- **Work task**: Return every line in the entries below where the word "found" shows up.

[Entries taken from a collection]
☆ ☆ ☆

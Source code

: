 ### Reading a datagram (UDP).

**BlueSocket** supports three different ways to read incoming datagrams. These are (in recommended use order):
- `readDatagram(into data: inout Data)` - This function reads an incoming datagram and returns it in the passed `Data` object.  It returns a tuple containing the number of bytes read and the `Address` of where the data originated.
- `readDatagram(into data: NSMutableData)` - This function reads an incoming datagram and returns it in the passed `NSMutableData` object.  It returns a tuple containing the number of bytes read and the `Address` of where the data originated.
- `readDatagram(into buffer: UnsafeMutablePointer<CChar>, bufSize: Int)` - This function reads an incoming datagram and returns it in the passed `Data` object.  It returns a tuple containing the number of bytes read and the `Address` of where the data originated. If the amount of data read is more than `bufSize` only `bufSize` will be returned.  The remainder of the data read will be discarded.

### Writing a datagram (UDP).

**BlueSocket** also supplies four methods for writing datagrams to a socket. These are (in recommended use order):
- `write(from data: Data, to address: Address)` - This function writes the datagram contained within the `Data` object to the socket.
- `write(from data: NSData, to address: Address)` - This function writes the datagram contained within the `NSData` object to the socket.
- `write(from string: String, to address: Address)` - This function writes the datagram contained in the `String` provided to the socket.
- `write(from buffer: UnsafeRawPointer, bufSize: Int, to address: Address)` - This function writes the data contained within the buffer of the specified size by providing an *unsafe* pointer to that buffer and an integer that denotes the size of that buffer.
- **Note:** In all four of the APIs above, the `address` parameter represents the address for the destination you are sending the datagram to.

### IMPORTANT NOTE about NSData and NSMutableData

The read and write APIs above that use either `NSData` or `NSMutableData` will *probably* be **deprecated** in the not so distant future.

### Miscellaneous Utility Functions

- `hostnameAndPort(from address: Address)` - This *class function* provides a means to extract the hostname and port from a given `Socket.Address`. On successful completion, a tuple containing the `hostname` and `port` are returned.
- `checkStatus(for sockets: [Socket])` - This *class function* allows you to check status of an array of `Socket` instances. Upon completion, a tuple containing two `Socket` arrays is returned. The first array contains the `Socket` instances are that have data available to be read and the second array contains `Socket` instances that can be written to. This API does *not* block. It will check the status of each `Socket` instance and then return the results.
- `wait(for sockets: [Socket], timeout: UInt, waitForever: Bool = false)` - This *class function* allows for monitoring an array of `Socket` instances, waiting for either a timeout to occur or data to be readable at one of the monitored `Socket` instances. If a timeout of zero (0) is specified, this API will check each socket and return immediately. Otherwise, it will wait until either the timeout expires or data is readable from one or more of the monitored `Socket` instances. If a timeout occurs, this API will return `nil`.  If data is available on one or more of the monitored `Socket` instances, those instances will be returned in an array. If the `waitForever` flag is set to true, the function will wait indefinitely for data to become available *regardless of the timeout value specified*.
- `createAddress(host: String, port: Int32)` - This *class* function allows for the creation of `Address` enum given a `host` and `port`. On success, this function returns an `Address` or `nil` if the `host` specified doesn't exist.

☆ ☆ ☆

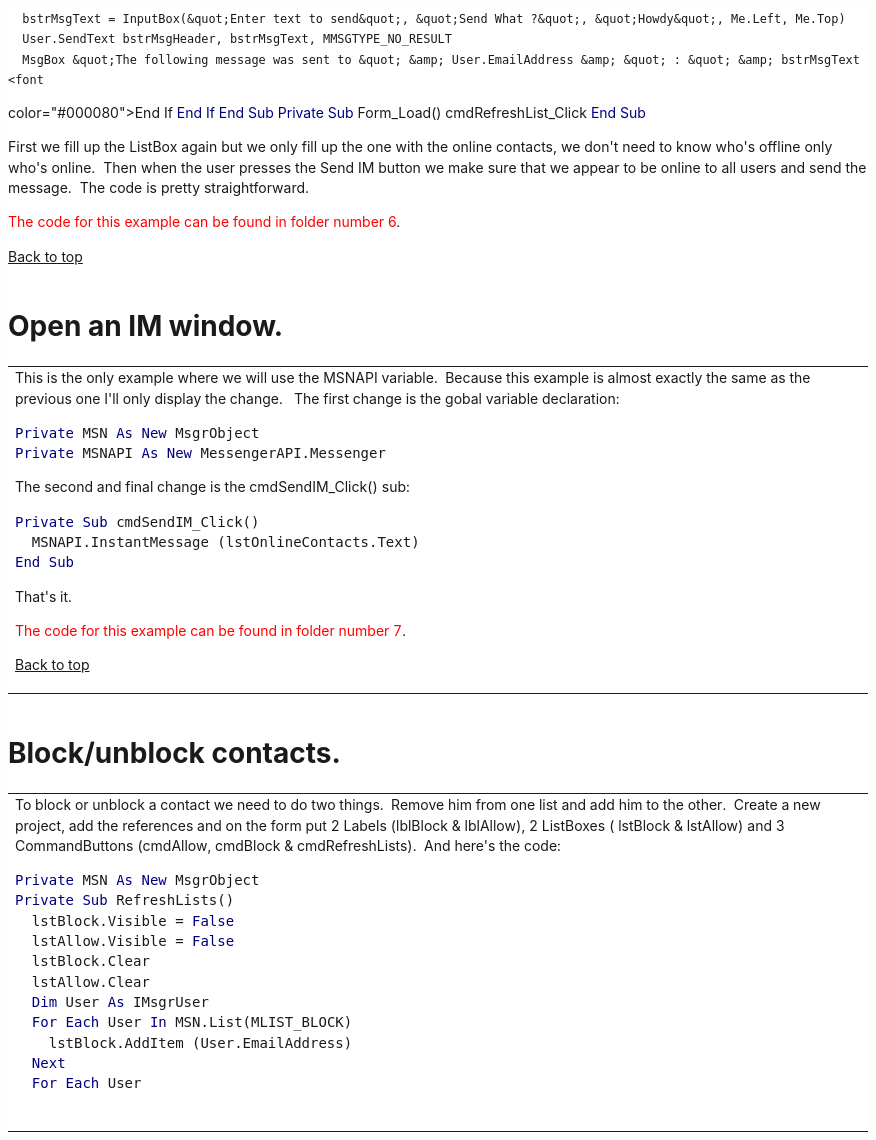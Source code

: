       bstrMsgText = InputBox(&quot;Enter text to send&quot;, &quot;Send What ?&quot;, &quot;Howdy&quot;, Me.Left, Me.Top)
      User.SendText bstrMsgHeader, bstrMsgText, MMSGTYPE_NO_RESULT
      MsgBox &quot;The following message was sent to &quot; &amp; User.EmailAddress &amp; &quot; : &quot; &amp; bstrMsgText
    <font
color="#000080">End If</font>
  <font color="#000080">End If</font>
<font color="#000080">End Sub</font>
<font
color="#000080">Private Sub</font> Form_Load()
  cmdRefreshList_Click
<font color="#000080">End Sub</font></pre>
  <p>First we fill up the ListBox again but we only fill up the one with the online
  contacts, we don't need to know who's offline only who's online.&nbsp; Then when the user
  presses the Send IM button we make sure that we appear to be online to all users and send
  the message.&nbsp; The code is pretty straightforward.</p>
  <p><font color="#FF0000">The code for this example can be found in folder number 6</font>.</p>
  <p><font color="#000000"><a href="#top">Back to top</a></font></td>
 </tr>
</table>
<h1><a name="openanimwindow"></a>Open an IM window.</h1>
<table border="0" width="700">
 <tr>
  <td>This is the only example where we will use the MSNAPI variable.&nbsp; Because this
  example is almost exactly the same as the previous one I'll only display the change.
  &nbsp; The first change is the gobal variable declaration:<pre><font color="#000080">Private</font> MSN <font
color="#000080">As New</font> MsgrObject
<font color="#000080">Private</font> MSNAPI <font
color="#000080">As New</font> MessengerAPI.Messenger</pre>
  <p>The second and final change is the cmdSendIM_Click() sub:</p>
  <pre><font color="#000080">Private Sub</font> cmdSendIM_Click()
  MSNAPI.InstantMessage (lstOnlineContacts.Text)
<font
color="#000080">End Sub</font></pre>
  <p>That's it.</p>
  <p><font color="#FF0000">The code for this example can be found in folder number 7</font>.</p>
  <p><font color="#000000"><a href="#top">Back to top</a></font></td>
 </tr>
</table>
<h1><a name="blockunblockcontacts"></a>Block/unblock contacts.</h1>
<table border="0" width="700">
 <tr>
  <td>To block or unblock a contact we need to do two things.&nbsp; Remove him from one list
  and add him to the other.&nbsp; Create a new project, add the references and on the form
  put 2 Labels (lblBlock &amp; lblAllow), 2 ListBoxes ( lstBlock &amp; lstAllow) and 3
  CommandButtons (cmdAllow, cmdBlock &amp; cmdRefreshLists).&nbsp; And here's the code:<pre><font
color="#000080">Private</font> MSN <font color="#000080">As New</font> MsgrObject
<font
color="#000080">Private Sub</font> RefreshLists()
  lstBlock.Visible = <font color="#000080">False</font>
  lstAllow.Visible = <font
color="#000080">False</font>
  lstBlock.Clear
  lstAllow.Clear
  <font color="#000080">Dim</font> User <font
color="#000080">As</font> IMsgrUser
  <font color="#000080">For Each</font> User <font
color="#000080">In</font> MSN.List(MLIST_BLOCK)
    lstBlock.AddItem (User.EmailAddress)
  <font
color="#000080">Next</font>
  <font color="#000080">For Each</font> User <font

☆ ☆ ☆

- **Output of the task**:
  <p><font color="#FF0000">The code for this example can be found in folder number 6</font>.</p>
  <p><font color="#FF0000">The code for this example can be found in folder number 7</font>.</p>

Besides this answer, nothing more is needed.